La fobia a las categorías (gay, lesbiana, trans, bisexual) impide ver la complejidad del problema. Más allá del sueño de Andrea Díaz de un mundo sin categorías -algo compartible-, éstas operan en la vida social de manera cotidiana en todos los niveles. Desde el momento en que dos personas se conocen y una le pregunta a la otra “¿estudiás o trabajás?” se inicia el proceso de categorización social del otro. La sexualidad no escapa a esta tendencia. Por eso existen muchas personas que se autocategorizan como gays, lesbianas, trans, etcétera. Otras, no obstante, por diferentes motivos, se resisten a ese proceso. La guía reconoce ambas realidades (mientras Díaz quiere que se reconozca sólo una), por lo que sugiere que los docentes no presionen a los estudiantes a que se definan en función de algunas de ellas y da, además, orientaciones para trabajar con los que sí lo han hecho.

La utilización de estas categorías, como se hace en la página 10, busca clarificar mediante ejemplos las confusiones típicas que viven los docentes entre orientación sexual, identidad de género y expresiones de género. El cuadro didáctico es descontextualizado por Díaz a efectos de sus propósitos argumentativos. Algo similar sucede con el ejercicio propuesto en la página 58-59, que busca dar materialidad en un juego a las desigualdades que genera el orden sexual en la actualidad.

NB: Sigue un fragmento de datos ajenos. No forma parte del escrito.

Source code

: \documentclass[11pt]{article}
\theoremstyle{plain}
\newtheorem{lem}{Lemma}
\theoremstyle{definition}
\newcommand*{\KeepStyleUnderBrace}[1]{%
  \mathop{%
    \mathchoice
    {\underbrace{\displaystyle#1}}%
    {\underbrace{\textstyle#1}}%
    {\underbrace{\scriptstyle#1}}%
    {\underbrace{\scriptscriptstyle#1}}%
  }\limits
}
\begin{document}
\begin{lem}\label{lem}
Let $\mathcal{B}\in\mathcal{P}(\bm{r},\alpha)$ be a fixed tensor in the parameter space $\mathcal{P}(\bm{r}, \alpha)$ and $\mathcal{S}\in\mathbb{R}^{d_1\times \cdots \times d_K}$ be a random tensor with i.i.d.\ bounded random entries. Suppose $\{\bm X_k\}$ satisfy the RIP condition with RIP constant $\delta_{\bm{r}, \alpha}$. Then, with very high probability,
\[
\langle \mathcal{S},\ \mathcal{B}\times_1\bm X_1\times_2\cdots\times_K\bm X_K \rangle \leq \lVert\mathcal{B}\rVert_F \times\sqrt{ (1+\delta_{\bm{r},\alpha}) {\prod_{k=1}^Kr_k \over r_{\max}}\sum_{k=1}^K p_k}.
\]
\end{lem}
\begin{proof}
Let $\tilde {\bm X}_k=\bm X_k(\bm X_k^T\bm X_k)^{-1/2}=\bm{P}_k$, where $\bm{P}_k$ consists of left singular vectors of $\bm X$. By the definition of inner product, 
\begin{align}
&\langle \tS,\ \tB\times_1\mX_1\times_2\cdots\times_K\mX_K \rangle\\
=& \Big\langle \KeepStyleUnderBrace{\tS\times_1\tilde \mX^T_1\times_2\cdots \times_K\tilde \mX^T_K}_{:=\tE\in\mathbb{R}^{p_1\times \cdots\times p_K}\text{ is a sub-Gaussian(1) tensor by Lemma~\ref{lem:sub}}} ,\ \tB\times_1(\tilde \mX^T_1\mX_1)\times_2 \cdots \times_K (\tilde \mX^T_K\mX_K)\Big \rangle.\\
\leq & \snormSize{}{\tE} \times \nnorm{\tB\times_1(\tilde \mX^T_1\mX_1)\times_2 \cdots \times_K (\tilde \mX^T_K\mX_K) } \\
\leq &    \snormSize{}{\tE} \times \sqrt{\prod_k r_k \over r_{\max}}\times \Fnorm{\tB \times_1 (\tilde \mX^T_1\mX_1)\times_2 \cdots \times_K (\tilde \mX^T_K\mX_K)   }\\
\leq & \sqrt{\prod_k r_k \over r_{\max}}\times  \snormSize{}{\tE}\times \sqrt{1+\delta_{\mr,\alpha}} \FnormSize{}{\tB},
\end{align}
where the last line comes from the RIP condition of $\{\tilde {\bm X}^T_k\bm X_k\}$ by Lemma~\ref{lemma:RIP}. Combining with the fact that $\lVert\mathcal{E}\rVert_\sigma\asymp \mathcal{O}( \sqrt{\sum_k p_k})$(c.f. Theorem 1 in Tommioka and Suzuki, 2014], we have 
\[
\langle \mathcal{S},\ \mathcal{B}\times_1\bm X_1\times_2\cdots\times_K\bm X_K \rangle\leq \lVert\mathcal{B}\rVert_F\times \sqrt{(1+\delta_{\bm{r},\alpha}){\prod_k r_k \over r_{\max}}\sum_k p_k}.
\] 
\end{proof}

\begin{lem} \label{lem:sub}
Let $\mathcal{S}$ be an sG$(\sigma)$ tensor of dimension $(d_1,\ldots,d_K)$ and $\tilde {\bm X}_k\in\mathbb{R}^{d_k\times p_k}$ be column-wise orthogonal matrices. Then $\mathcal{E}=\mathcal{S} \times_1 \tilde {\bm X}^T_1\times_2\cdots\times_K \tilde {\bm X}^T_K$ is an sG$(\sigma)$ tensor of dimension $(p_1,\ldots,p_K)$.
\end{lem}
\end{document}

Apelar a lo “diverso”, como apuesta Díaz, es lo que ha hecho hasta el momento el movimiento de la diversidad sexual en la sociedad uruguaya. Pero en su visión, Díaz dejó de lado la advertencia que desde el interior del movimiento social se hizo respecto de esta categoría. El concepto “diversidad” corre el riesgo de volverse un eufemismo si se vuelve tabú nombrar las “identidades” sociales que la gente habita y en base a las cuales vive procesos históricamente particularizados de exclusión social y discriminación. Al momento de pensar políticas públicas, y la intervención en educación lo es, es imprescindible atender la complejidad social que existe en la actualidad. En ese sentido y por más que a algunos no les guste, existen personas que, por ejemplo, se identifican como lesbianas, que enfrentan dificultades específicas por ser mujeres que desean a otras mujeres (la invisibilidad, entre otras). Ése es un conjunto de problemas muy diferente del que enfrenta una persona trans (acceso a los baños, porteros que no las dejan entrar vestidas de acuerdo a su género, listas que publican su nombre legal y no el elegido, etcétera). Mencionar estas identidades sociales y los desafíos particulares que tienen para una intervención educativa no busca fijar nada, sino contribuir a no invisibilizar sus problemas y las violencias específicas que sufren en forma cotidiana. Así también lo entendieron la Red Temática de Género de la Universidad de la República y la Sociedad Uruguaya de Sexología que, entre otros, emitieron sendos comunicados públicos apoyando explícitamente los contenidos y la propuesta metodológica sugerida por la guía.

Asimismo, la guía no considera “bueno” ni “malo” nada, no recomienda a las personas que salgan del armario en base a ninguna categoría específica (se refiere a “modelos alternativos a la heteronormatividad”, pág.32), ni afirma que salir del armario nos hace más “libres”. Nuevamente, Díaz lee el texto en forma sesgada para abonar su punto de vista. Su postura anticategorizadora la termina volviendo prescriptiva: no te autorrotularás, no podrás decir “gay” porque eso es seguir los casilleros que impuso el poder. La guía es una propuesta didáctica para abordar, en el presente, problemas de discriminación desde una perspectiva de derechos humanos, y no un proyecto político de emancipación social.

Por último, para poner fin a esta polémica, -ya por fuera de la guía y entrando en el terreno político-teórico-, si algo nos han dejado de enseñanza los últimos diez años de lucha es que estamos insertos en una paradoja inevitable en la medida que somos -como afirma Judith Butler, entre otros- “sujetos sujetados”. Para generar cambios sociales tenemos que generar procesos de autoidentificación para convocar un “nosotros” que, al mismo tiempo, tiene que ver con los propios mecanismos regulatorios que nos subordinan. Si no se parte de la realidad, difícil es agrupar individuos detrás de una agenda que logre al mismo tiempo trascenderla. Entonces, el desafío político es hacer procesos de desplazamientos de sentido para comenzar a construir nuevos lugares de emancipación. Las mujeres convocan a las mujeres, pero usar la categoría “mujeres” implica ingresar en un orden de género que, a su vez, las subordina. Ésa es la paradoja que tan bien trabajó Joan W Scott para el feminismo. Y ya Michel Foucault advertía de la inevitabilidad de reproducir las categorías sexuales que reforzaban el dispositivo de sexualidad para generar nuevos espacios de emancipación. Por más que se quiera un mundo sin categorías, muchas personas se autoidentifican con un casillero. Sería un error muy grave ignorar esta realidad, como no reconocer que hay individuos que la resisten. Así como sería un acto de violencia tratar de imponer una única alternativa, cuando en realidad se debe dejar a la gente experimentar su libertad históricamente situada.